The process of making choux pastry is pretty much like this: (1) melt the fat in the water until boiled then turn off heat and quickly add the flour. This step is important as flour absorbed hot water very quickly. If we add in flour slowly, the first flour to be in the liquid would take up more moisture than the rest, while a uniform water intake throughout the paste would be much more preferable. (2) Stir the flour until they come off the side of the pan. This is also crucial, to ensure that enough water have evaporated from the dough. Too much left and it won’t rise. (3) gradually beat in the egg until a glossy paste forms. Again, I don’t need to stress the importance of beating in the eggs. (4) and lastly, do make sure to preheat well before you bake, choux pastry needs pretty high temperature to rise well.
And voilà, as soon as you have learnt the tricks, it’s pretty much no rocket science in making a good batch of well rounded pretty choux. Shall we crack on with Delia Online’s recipe?
Choux Pastry (Patê à Choux)
INGREDIENTS: (~ 20 choux buns)
- 150 ml cold water
- 50g butter, diced
- 60 g strong plain flour
- 1 tsp caster sugar
- 2 large eggs, beaten
- Pinch of salt
- Preheat the oven to 200 C
- Put the water, (milk), butter, (sugar) and salt into a small sauce pan and bring to a boil over medium-high heat, stirring for the butter to melt.
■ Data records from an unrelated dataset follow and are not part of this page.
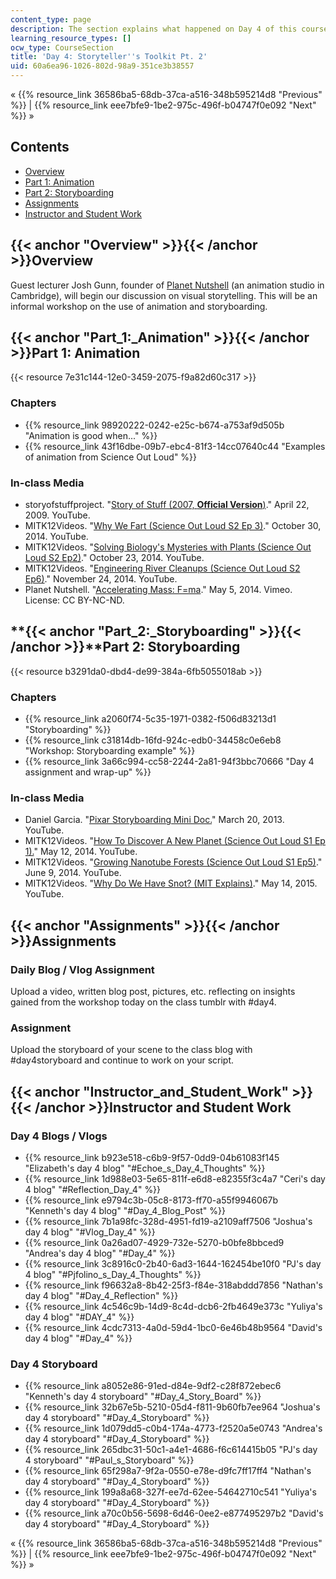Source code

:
 ```yaml
---
content_type: page
description: The section explains what happened on Day 4 of this course.
learning_resource_types: []
ocw_type: CourseSection
title: 'Day 4: Storyteller''s Toolkit Pt. 2'
uid: 60a6ea96-1026-802d-98a9-351ce3b38557
---
```


« {{% resource_link 36586ba5-68db-37ca-a516-348b595214d8 "Previous" %}} | {{% resource_link eee7bfe9-1be2-975c-496f-b04747f0e092 "Next" %}} »

Contents
--------

*   [Overview](#Overview)
*   [Part 1: Animation](#Part_1:_Animation)
*   [Part 2: Storyboarding](#Part_2:_Storyboarding)
*   [Assignments](#Assignments)
*   [Instructor and Student Work](#Instructor_and_Student_Work)

{{< anchor "Overview" >}}{{< /anchor >}}Overview
------------------------------------------------

Guest lecturer Josh Gunn, founder of [Planet Nutshell](http://planetnutshell.com/) (an animation studio in Cambridge), will begin our discussion on visual storytelling. This will be an informal workshop on the use of animation and storyboarding.

{{< anchor "Part_1:_Animation" >}}{{< /anchor >}}Part 1: Animation
------------------------------------------------------------------

{{< resource 7e31c144-12e0-3459-2075-f9a82d60c317 >}}

### Chapters

*   {{% resource_link 98920222-0242-e25c-b674-a753af9d505b "Animation is good when..." %}}
*   {{% resource_link 43f16dbe-09b7-ebc4-81f3-14cc07640c44 "Examples of animation from Science Out Loud" %}}

### In-class Media

*   storyofstuffproject. "[Story of Stuff (2007, **Official Version**)](https://youtu.be/9GorqroigqM)." April 22, 2009. YouTube.
*   MITK12Videos. "[Why We Fart (Science Out Loud S2 Ep 3)](https://youtu.be/R1kxajH629A)." October 30, 2014. YouTube.
*   MITK12Videos. "[Solving Biology's Mysteries with Plants (Science Out Loud S2 Ep2)](https://youtu.be/K9mhXBOhuHU)." October 23, 2014. YouTube.
*   MITK12Videos. "[Engineering River Cleanups (Science Out Loud S2 Ep6)](https://youtu.be/oiHNdcdU1pM)." November 24, 2014. YouTube.
*   Planet Nutshell. "[Accelerating Mass: F=ma](https://vimeo.com/94019868)." May 5, 2014. Vimeo. License: CC BY-NC-ND.

**{{< anchor "Part_2:_Storyboarding" >}}{{< /anchor >}}**Part 2: Storyboarding
------------------------------------------------------------------------------

{{< resource b3291da0-dbd4-de99-384a-6fb5055018ab >}}

### Chapters

*   {{% resource_link a2060f74-5c35-1971-0382-f506d83213d1 "Storyboarding" %}}
*   {{% resource_link c31814db-16fd-924c-edb0-34458c0e6eb8 "Workshop: Storyboarding example" %}}
*   {{% resource_link 3a66c994-cc58-2244-2a81-94f3bbc70666 "Day 4 assignment and wrap-up" %}}

### In-class Media

*   Daniel Garcia. "[Pixar Storyboarding Mini Doc.](https://youtu.be/7LKPVAIcDXY)" March 20, 2013. YouTube.
*   MITK12Videos. "[How To Discover A New Planet (Science Out Loud S1 Ep 1).](https://youtu.be/4RarO2wS14Q)" May 12, 2014. YouTube.
*   MITK12Videos. "[Growing Nanotube Forests (Science Out Loud S1 Ep5)](https://youtu.be/lVnHIjwIByw)." June 9, 2014. YouTube.
*   MITK12Videos. "[Why Do We Have Snot? (MIT Explains)](https://youtu.be/zDo-UG3i75o)." May 14, 2015. YouTube.

{{< anchor "Assignments" >}}{{< /anchor >}}Assignments
------------------------------------------------------

### Daily Blog / Vlog Assignment

Upload a video, written blog post, pictures, etc. reflecting on insights gained from the workshop today on the class tumblr with #day4.

### Assignment

Upload the storyboard of your scene to the class blog with #day4storyboard and continue to work on your script.

{{< anchor "Instructor_and_Student_Work" >}}{{< /anchor >}}Instructor and Student Work
--------------------------------------------------------------------------------------

### Day 4 Blogs / Vlogs

*   {{% resource_link b923e518-c6b9-9f57-0dd9-04b61083f145 "Elizabeth's day 4 blog" "#Echoe_s_Day_4_Thoughts" %}}
*   {{% resource_link 1d988e03-5e65-811f-e6d8-e82355f3c4a7 "Ceri's day 4 blog" "#Reflection_Day_4" %}}
*   {{% resource_link e9794c3b-05c8-8173-ff70-a55f9946067b "Kenneth's day 4 blog" "#Day_4_Blog_Post" %}}
*   {{% resource_link 7b1a98fc-328d-4951-fd19-a2109aff7506 "Joshua's day 4 blog" "#Vlog_Day_4" %}}
*   {{% resource_link 0a26ad07-4929-732e-5270-b0bfe8bbced9 "Andrea's day 4 blog" "#Day_4" %}}
*   {{% resource_link 3c8916c0-2b40-6ad3-1644-162454be10f0 "PJ's day 4 blog" "#Pjfolino_s_Day_4_Thoughts" %}}
*   {{% resource_link f96632a8-8b42-25f3-f84e-318abddd7856 "Nathan's day 4 blog" "#Day_4_Reflection" %}}
*   {{% resource_link 4c546c9b-14d9-8c4d-dcb6-2fb4649e373c "Yuliya's day 4 blog" "#DAY_4" %}}
*   {{% resource_link 4cdc7313-4a0d-59d4-1bc0-6e46b48b9564 "David's day 4 blog" "#Day_4" %}}

### Day 4 Storyboard

*   {{% resource_link a8052e86-91ed-d84e-9df2-c28f872ebec6 "Kenneth's day 4 storyboard" "#Day_4_Story_Board" %}}
*   {{% resource_link 32b67e5b-5210-05d4-f811-9b60fb7ee964 "Joshua's day 4 storyboard" "#Day_4_Storyboard" %}}
*   {{% resource_link 1d079dd5-c0b4-174a-4773-f2520a5e0743 "Andrea's day 4 storyboard" "#Day_4_Storyboard" %}}
*   {{% resource_link 265dbc31-50c1-a4e1-4686-f6c614415b05 "PJ's day 4 storyboard" "#Paul_s_Storyboard" %}}
*   {{% resource_link 65f298a7-9f2a-0550-e78e-d9fc7ff17ff4 "Nathan's day 4 storyboard" "#Day_4_Storyboard" %}}
*   {{% resource_link 199a8a68-327f-ee7d-62ee-54642710c541 "Yuliya's day 4 storyboard" "#Day_4_Storyboard" %}}
*   {{% resource_link a70c0b56-5698-6d46-0ee2-e877495297b2 "David's day 4 storyboard" "#Day_4_Storyboard" %}}

« {{% resource_link 36586ba5-68db-37ca-a516-348b595214d8 "Previous" %}} | {{% resource_link eee7bfe9-1be2-975c-496f-b04747f0e092 "Next" %}} »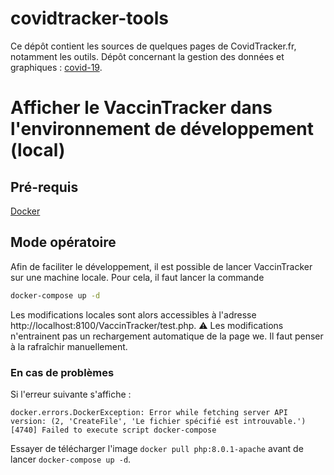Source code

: # covidtracker-tools
Ce dépôt contient les sources de quelques pages de CovidTracker.fr, notamment les outils.
Dépôt concernant la gestion des données et graphiques : [covid-19](https://github.com/rozierguillaume/covid-19).

# Afficher le VaccinTracker dans l'environnement de développement (local)

## Pré-requis
[Docker](https://docs.docker.com/get-docker/)

## Mode opératoire

Afin de faciliter le développement, il est possible de lancer VaccinTracker sur une machine locale.
Pour cela, il faut lancer la commande
```bash
docker-compose up -d
```

Les modifications locales sont alors accessibles à l'adresse http://localhost:8100/VaccinTracker/test.php.
:warning: Les modifications n'entrainent pas un rechargement automatique de la page we. Il faut penser à la rafraîchir manuellement.


### En cas de problèmes 
Si l'erreur suivante s'affiche :
```
docker.errors.DockerException: Error while fetching server API version: (2, 'CreateFile', 'Le fichier spécifié est introuvable.')
[4740] Failed to execute script docker-compose
```
Essayer de télécharger l'image `docker pull php:8.0.1-apache` avant de lancer `docker-compose up -d`.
- Once boiled, take off the heat immediately. Too much boiling will evaporate some of the water.
- Tip in the flour immediately and quickly stir with a wooden spoon until it comes smoothly together.
- Return to a medium heat, continue to stir for about a minute, until the mixture no longer sticks to the pan.
- Remove from the heat and gradually beat in the egg to the mixture, little by little, incorporate thoroughly before adding some more.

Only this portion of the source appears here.